For this round the point limit is two hundred fifty and the round sequence is as follows.
Roll off for first shot and charge.
First unit fires, second unit fires, First unit assaults
WITHOUT renewal of units (e.g. casualties remain and one shot weapons are still used up): Second unit fires, First unit fires, second unit charges.
Repeat until one side is wiped out.

Flamers will hit 1d6+1 targets but only 1d6+3 flamers may fire at a time. Blast weapons will hit 1d3+2 models -1 per 2 inches of scatter rolled. Large blasts hit 2d3+4 models -1 per 2 inches of scatter rolled. (naturally BS will reduce scatter) Against large bases hits from templates are halved. Against vehicles 1 is hit with a fifty percent chance of the blast partially hitting another. If more than 5 inches of scatter are rolled then there a d6 is rolled. On 1-2 then it hits as normal, on 3-4 it partially hits one and on a 5-6 it misses. A little complicated but not too bad.

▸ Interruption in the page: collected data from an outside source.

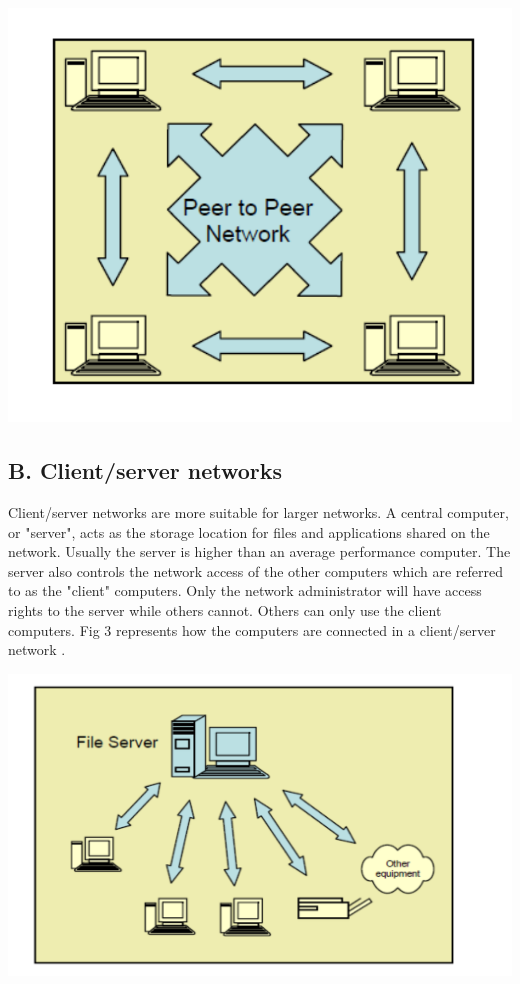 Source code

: \documentclass[12pt]{article}
\newenvironment{Figure}
  {\par\medskip\noindent\minipage{\linewidth}}
  {\endminipage\par\medskip}
\begin{document}
\begin{multicols*}{2}
\begin{Figure}
 \centering
 \includegraphics[width=\linewidth]{peer.png}
\end{Figure}

\subsection*{B. Client/server networks}
\indent \indent Client/server networks are more suitable for
larger networks. A central computer, or "server", acts as
the storage location for files and applications shared on
the network. Usually the server is higher than an
average performance computer. The server also controls
the network access of the other computers which are
referred to as the "client" computers. Only the network
administrator will have access rights to the server while
others cannot. Others can only use the client computers.
Fig 3 represents how the computers are connected in a
client/server network \cite{4}.

\begin{Figure}
 \centering
 \includegraphics[width=\linewidth]{client.png}
\end{Figure}


\end{multicols*}
\end{document}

Well! This game will have 16 contestants (unless I get 32 entries) and will start next monday. Filler units will be:
8 Warlocks
Enhance, Embolden, 3 Destructor (I hope these warlocks will not be so unfortunate as previously... Eldar Fajitas...)

Entrants:
Jaysen
Dawnstar
ckcrawford
Grokfrog
lokis222
Spanner94ezekiel
VicGin
Zodd
mynameisgrax
eyescrossed
MetalHandKerchief


----------



## jaysen (Jul 7, 2011)

What are the restrictions for unit selection? This sounds like fun!


----------



## Samules (Oct 13, 2010)

GW or FW most recent version, that's it!


----------



## eyescrossed (Mar 31, 2011)

Sounds fun! I'll be entering.

Also, how do you determine if the centre of a template is over a vehicle to see if Strength is halved or not? Or did I miss something?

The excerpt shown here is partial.